**Data for this task**:
::::

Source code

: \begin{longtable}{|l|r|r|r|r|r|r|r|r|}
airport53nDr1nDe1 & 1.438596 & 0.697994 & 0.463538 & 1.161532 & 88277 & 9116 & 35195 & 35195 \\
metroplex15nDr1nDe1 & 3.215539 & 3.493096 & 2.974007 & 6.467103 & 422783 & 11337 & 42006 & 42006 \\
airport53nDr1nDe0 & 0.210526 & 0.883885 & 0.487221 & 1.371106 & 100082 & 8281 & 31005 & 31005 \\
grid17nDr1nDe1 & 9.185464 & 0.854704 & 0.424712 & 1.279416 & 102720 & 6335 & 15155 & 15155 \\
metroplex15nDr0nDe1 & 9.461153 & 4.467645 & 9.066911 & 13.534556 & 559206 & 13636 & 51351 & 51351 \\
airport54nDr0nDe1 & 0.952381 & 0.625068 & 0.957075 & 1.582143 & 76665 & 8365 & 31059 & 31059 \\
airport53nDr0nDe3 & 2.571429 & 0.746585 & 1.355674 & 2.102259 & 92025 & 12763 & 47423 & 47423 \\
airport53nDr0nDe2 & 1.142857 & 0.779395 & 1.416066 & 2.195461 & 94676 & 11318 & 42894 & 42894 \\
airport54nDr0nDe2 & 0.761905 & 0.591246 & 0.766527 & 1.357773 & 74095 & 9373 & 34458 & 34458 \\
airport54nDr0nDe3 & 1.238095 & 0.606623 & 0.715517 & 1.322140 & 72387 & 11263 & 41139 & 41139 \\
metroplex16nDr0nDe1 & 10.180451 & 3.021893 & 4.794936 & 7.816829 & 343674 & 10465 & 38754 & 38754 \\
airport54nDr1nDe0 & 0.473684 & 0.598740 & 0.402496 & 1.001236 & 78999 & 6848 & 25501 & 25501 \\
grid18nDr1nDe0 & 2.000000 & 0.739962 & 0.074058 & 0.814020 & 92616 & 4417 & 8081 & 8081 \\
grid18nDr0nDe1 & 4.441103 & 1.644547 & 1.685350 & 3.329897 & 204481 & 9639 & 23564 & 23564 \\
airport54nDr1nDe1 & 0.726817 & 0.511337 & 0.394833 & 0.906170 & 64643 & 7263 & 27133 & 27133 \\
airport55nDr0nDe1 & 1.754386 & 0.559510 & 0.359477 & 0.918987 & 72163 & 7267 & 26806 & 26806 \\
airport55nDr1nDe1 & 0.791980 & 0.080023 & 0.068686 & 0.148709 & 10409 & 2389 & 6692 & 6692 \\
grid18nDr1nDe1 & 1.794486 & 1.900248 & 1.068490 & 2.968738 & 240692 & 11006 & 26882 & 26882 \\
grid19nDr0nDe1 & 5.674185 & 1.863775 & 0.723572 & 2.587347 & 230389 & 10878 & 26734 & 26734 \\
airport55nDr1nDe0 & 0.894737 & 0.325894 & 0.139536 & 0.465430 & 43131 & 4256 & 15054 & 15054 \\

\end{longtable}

::::

Transcribe the data above so that every line matches exactly.

Source code

: \begin{longtable}{|l|r|r|r|r|r|r|r|r|}
airport53nDr1nDe1 & 1.438596 & 0.697994 & 0.463538 & 1.161532 & 88277 & 9116 & 35195 & 35195 \\
metroplex15nDr1nDe1 & 3.215539 & 3.493096 & 2.974007 & 6.467103 & 422783 & 11337 & 42006 & 42006 \\
airport53nDr1nDe0 & 0.210526 & 0.883885 & 0.487221 & 1.371106 & 100082 & 8281 & 31005 & 31005 \\
grid17nDr1nDe1 & 9.185464 & 0.854704 & 0.424712 & 1.279416 & 102720 & 6335 & 15155 & 15155 \\
metroplex15nDr0nDe1 & 9.461153 & 4.467645 & 9.066911 & 13.534556 & 559206 & 13636 & 51351 & 51351 \\
airport54nDr0nDe1 & 0.952381 & 0.625068 & 0.957075 & 1.582143 & 76665 & 8365 & 31059 & 31059 \\
airport53nDr0nDe3 & 2.571429 & 0.746585 & 1.355674 & 2.102259 & 92025 & 12763 & 47423 & 47423 \\
airport53nDr0nDe2 & 1.142857 & 0.779395 & 1.416066 & 2.195461 & 94676 & 11318 & 42894 & 42894 \\
airport54nDr0nDe2 & 0.761905 & 0.591246 & 0.766527 & 1.357773 & 74095 & 9373 & 34458 & 34458 \\
airport54nDr0nDe3 & 1.238095 & 0.606623 & 0.715517 & 1.322140 & 72387 & 11263 & 41139 & 41139 \\
metroplex16nDr0nDe1 & 10.180451 & 3.021893 & 4.794936 & 7.816829 & 343674 & 10465 & 38754 & 38754 \\
airport54nDr1nDe0 & 0.473684 & 0.598740 & 0.402496 & 1.001236 & 78999 & 6848 & 25501 & 25501 \\
grid18nDr1nDe0 & 2.000000 & 0.739962 & 0.074058 & 0.814020 & 92616 & 4417 & 8081 & 8081 \\
grid18nDr0nDe1 & 4.441103 & 1.644547 & 1.685350 & 3.329897 & 204481 & 9639 & 23564 & 23564 \\
airport54nDr1nDe1 & 0.726817 & 0.511337 & 0.394833 & 0.906170 & 64643 & 7263 & 27133 & 27133 \\
airport55nDr0nDe1 & 1.754386 & 0.559510 & 0.359477 & 0.918987 & 72163 & 7267 & 26806 & 26806 \\
airport55nDr1nDe1 & 0.791980 & 0.080023 & 0.068686 & 0.148709 & 10409 & 2389 & 6692 & 6692 \\
grid18nDr1nDe1 & 1.794486 & 1.900248 & 1.068490 & 2.968738 & 240692 & 11006 & 26882 & 26882 \\
grid19nDr0nDe1 & 5.674185 & 1.863775 & 0.723572 & 2.587347 & 230389 & 10878 & 26734 & 26734 \\
airport55nDr1nDe0 & 0.894737 & 0.325894 & 0.139536 & 0.465430 & 43131 & 4256 & 15054 & 15054 \\

\end{longtable}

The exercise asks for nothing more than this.